** How to complete this task **
A faithful copy of the entries is required, with no images in it.

** Opening Data shown block **

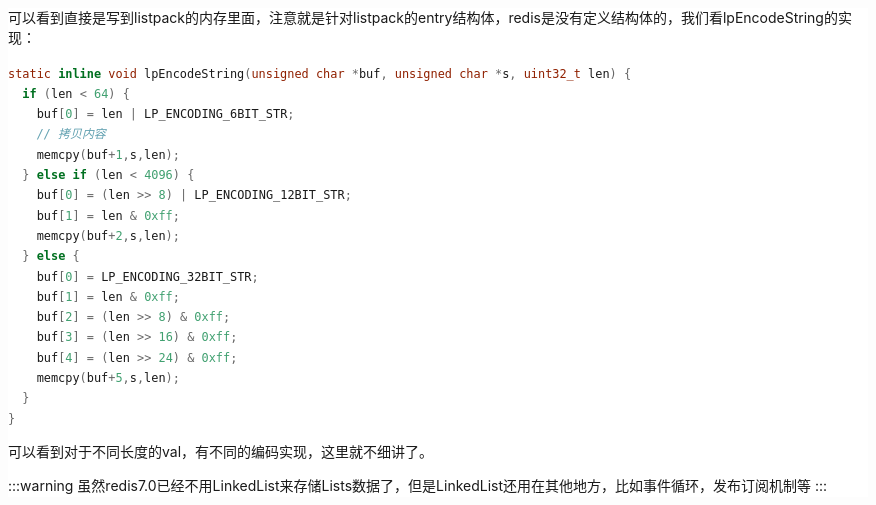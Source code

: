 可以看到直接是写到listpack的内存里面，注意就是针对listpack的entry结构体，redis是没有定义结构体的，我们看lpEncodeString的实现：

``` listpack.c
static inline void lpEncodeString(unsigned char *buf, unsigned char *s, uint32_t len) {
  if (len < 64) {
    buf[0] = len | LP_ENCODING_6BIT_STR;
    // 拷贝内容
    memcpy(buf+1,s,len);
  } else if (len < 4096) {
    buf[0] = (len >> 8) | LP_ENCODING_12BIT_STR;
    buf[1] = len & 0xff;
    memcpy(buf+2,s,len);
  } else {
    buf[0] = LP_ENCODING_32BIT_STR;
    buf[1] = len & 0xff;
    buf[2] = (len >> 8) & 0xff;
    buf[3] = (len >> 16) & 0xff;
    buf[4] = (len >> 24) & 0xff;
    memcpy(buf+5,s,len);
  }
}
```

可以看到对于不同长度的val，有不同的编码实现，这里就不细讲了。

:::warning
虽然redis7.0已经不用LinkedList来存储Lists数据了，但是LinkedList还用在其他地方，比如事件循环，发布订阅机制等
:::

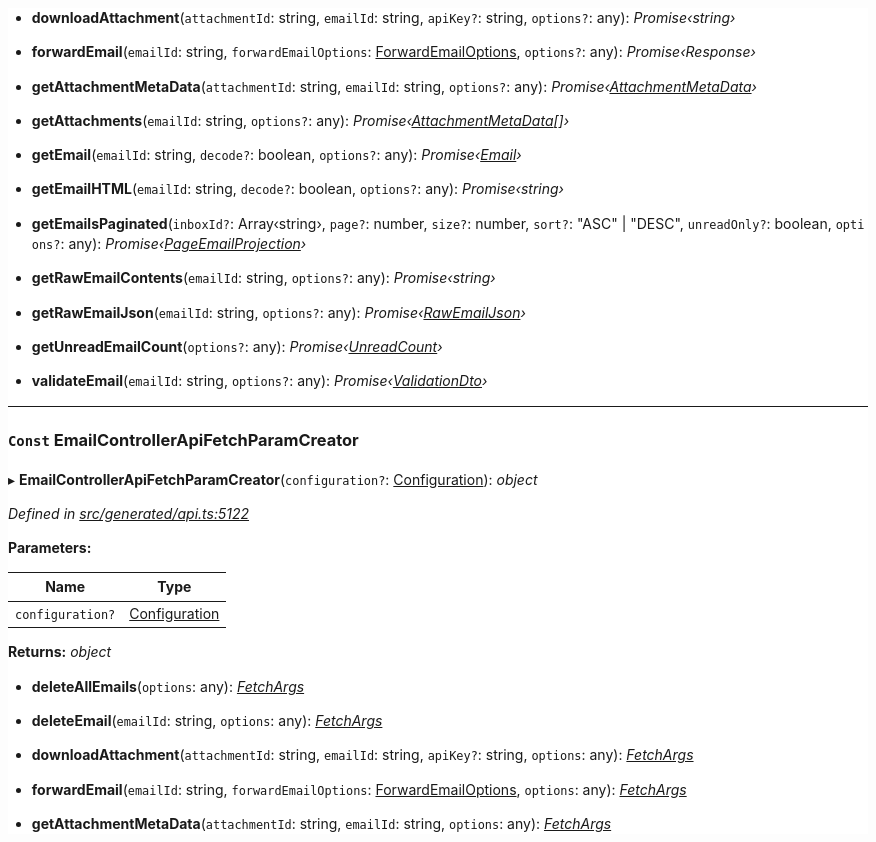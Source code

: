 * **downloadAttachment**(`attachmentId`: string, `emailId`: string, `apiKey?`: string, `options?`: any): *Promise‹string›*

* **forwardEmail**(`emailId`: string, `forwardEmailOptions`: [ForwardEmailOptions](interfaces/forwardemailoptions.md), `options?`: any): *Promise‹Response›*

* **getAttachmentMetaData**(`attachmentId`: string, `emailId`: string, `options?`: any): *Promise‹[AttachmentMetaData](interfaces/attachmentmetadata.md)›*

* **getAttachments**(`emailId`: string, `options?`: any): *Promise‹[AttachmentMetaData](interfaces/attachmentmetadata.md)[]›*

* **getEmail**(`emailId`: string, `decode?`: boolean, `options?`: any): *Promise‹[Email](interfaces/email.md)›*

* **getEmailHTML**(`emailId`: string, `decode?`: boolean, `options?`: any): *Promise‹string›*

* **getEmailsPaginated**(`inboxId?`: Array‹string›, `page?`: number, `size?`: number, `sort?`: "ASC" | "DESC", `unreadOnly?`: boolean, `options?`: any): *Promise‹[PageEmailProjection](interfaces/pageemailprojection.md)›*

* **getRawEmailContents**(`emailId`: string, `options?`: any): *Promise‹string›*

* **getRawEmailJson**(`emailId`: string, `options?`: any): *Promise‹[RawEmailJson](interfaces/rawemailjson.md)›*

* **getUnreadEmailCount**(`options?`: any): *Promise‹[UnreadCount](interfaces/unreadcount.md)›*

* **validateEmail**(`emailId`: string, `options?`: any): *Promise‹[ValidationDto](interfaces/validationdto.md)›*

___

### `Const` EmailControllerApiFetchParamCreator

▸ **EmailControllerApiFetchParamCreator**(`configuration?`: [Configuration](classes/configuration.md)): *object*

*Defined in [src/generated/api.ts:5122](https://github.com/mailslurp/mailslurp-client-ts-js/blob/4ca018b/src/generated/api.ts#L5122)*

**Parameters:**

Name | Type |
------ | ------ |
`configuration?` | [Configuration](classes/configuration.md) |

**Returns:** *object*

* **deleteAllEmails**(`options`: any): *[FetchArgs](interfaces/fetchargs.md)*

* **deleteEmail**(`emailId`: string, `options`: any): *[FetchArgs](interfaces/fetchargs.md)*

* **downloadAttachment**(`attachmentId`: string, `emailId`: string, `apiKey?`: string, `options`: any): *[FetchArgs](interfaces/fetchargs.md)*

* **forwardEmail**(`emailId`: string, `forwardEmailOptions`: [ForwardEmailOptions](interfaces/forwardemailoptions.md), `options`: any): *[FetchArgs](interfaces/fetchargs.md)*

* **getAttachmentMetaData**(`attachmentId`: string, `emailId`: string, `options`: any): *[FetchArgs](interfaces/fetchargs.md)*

** Closing Data shown block **

** Output of the exercise **
Source code

: 可以看到直接是写到listpack的内存里面，注意就是针对listpack的entry结构体，redis是没有定义结构体的，我们看lpEncodeString的实现：

``` listpack.c
static inline void lpEncodeString(unsigned char *buf, unsigned char *s, uint32_t len) {
  if (len < 64) {
    buf[0] = len | LP_ENCODING_6BIT_STR;
    // 拷贝内容
    memcpy(buf+1,s,len);
  } else if (len < 4096) {
    buf[0] = (len >> 8) | LP_ENCODING_12BIT_STR;
    buf[1] = len & 0xff;
    memcpy(buf+2,s,len);
  } else {
    buf[0] = LP_ENCODING_32BIT_STR;
    buf[1] = len & 0xff;
    buf[2] = (len >> 8) & 0xff;
    buf[3] = (len >> 16) & 0xff;
    buf[4] = (len >> 24) & 0xff;
    memcpy(buf+5,s,len);
  }
}
```

可以看到对于不同长度的val，有不同的编码实现，这里就不细讲了。

:::warning
虽然redis7.0已经不用LinkedList来存储Lists数据了，但是LinkedList还用在其他地方，比如事件循环，发布订阅机制等
:::

Source code

: * **downloadAttachment**(`attachmentId`: string, `emailId`: string, `apiKey?`: string, `options?`: any): *Promise‹string›*

* **forwardEmail**(`emailId`: string, `forwardEmailOptions`: [ForwardEmailOptions](interfaces/forwardemailoptions.md), `options?`: any): *Promise‹Response›*

* **getAttachmentMetaData**(`attachmentId`: string, `emailId`: string, `options?`: any): *Promise‹[AttachmentMetaData](interfaces/attachmentmetadata.md)›*

* **getAttachments**(`emailId`: string, `options?`: any): *Promise‹[AttachmentMetaData](interfaces/attachmentmetadata.md)[]›*

* **getEmail**(`emailId`: string, `decode?`: boolean, `options?`: any): *Promise‹[Email](interfaces/email.md)›*

* **getEmailHTML**(`emailId`: string, `decode?`: boolean, `options?`: any): *Promise‹string›*

* **getEmailsPaginated**(`inboxId?`: Array‹string›, `page?`: number, `size?`: number, `sort?`: "ASC" | "DESC", `unreadOnly?`: boolean, `options?`: any): *Promise‹[PageEmailProjection](interfaces/pageemailprojection.md)›*

* **getRawEmailContents**(`emailId`: string, `options?`: any): *Promise‹string›*

* **getRawEmailJson**(`emailId`: string, `options?`: any): *Promise‹[RawEmailJson](interfaces/rawemailjson.md)›*

* **getUnreadEmailCount**(`options?`: any): *Promise‹[UnreadCount](interfaces/unreadcount.md)›*

* **validateEmail**(`emailId`: string, `options?`: any): *Promise‹[ValidationDto](interfaces/validationdto.md)›*

___

### `Const` EmailControllerApiFetchParamCreator

▸ **EmailControllerApiFetchParamCreator**(`configuration?`: [Configuration](classes/configuration.md)): *object*

*Defined in [src/generated/api.ts:5122](https://github.com/mailslurp/mailslurp-client-ts-js/blob/4ca018b/src/generated/api.ts#L5122)*

**Parameters:**

Name | Type |
------ | ------ |
`configuration?` | [Configuration](classes/configuration.md) |

**Returns:** *object*

* **deleteAllEmails**(`options`: any): *[FetchArgs](interfaces/fetchargs.md)*

* **deleteEmail**(`emailId`: string, `options`: any): *[FetchArgs](interfaces/fetchargs.md)*

* **downloadAttachment**(`attachmentId`: string, `emailId`: string, `apiKey?`: string, `options`: any): *[FetchArgs](interfaces/fetchargs.md)*

* **forwardEmail**(`emailId`: string, `forwardEmailOptions`: [ForwardEmailOptions](interfaces/forwardemailoptions.md), `options`: any): *[FetchArgs](interfaces/fetchargs.md)*

* **getAttachmentMetaData**(`attachmentId`: string, `emailId`: string, `options`: any): *[FetchArgs](interfaces/fetchargs.md)*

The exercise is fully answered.